----- LISTED RECORDS -----

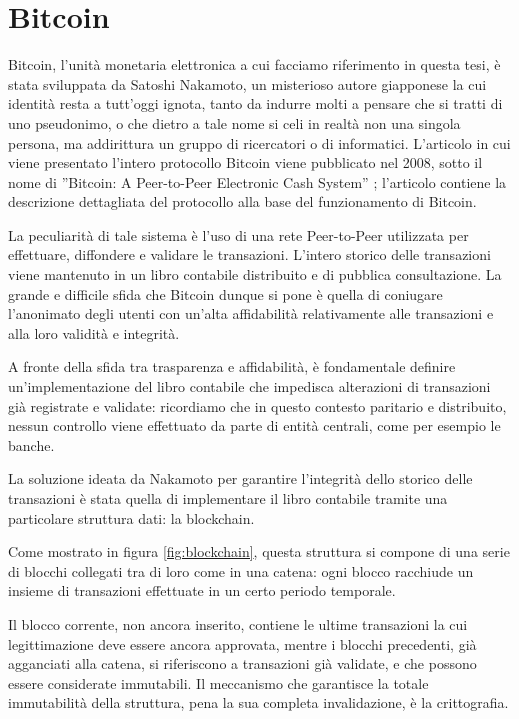 \section{Bitcoin}
Bitcoin, l’unità monetaria elettronica a cui facciamo riferimento in questa tesi, è stata sviluppata da Satoshi Nakamoto, un misterioso autore giapponese la cui identità resta a tutt'oggi ignota, tanto da indurre molti a pensare che si tratti di uno pseudonimo, o che dietro a tale nome si celi in realtà non una singola persona, ma addirittura un gruppo di ricercatori o di informatici. L’articolo in cui viene presentato l’intero protocollo Bitcoin viene pubblicato nel 2008, sotto il nome di ”Bitcoin: A Peer-to-Peer Electronic Cash System” \cite{nakamoto2009bitcoin}; l'articolo contiene la descrizione dettagliata del protocollo alla base del funzionamento di Bitcoin.

La peculiarità di tale sistema è l’uso di una rete Peer-to-Peer utilizzata per effettuare, diffondere e validare le transazioni. L’intero storico delle transazioni viene mantenuto in un libro contabile distribuito e di pubblica consultazione. La grande e difficile sfida che Bitcoin dunque si pone è quella di coniugare l’anonimato degli utenti con un’alta affidabilità relativamente alle transazioni e alla loro validità e integrità.

A fronte della sfida tra trasparenza e affidabilità, è fondamentale definire un’implementazione del libro contabile che impedisca alterazioni di transazioni già registrate e validate: ricordiamo che in questo contesto paritario e distribuito, nessun controllo viene effettuato da parte di entità centrali, come per esempio le banche.


La soluzione ideata da Nakamoto per garantire l’integrità dello storico delle transazioni è stata quella di implementare il libro contabile tramite una particolare struttura dati: la blockchain.

Come mostrato in figura \ref{fig:blockchain}, questa struttura si compone di una serie di blocchi collegati tra di loro come in una catena: ogni blocco racchiude un insieme di transazioni effettuate in un certo periodo temporale.

Il blocco corrente, non ancora inserito, contiene le ultime transazioni la cui legittimazione deve essere ancora approvata, mentre i blocchi precedenti, già agganciati alla catena, si riferiscono a transazioni già validate, e che possono essere considerate immutabili. Il meccanismo che garantisce la totale immutabilità della struttura, pena la sua completa invalidazione, è la crittografia.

-----

DIRECTIONS: Look through the data and show every line containing "blockchain".

RESPONSE:
La soluzione ideata da Nakamoto per garantire l’integrità dello storico delle transazioni è stata quella di implementare il libro contabile tramite una particolare struttura dati: la blockchain.
Come mostrato in figura \ref{fig:blockchain}, questa struttura si compone di una serie di blocchi collegati tra di loro come in una catena: ogni blocco racchiude un insieme di transazioni effettuate in un certo periodo temporale.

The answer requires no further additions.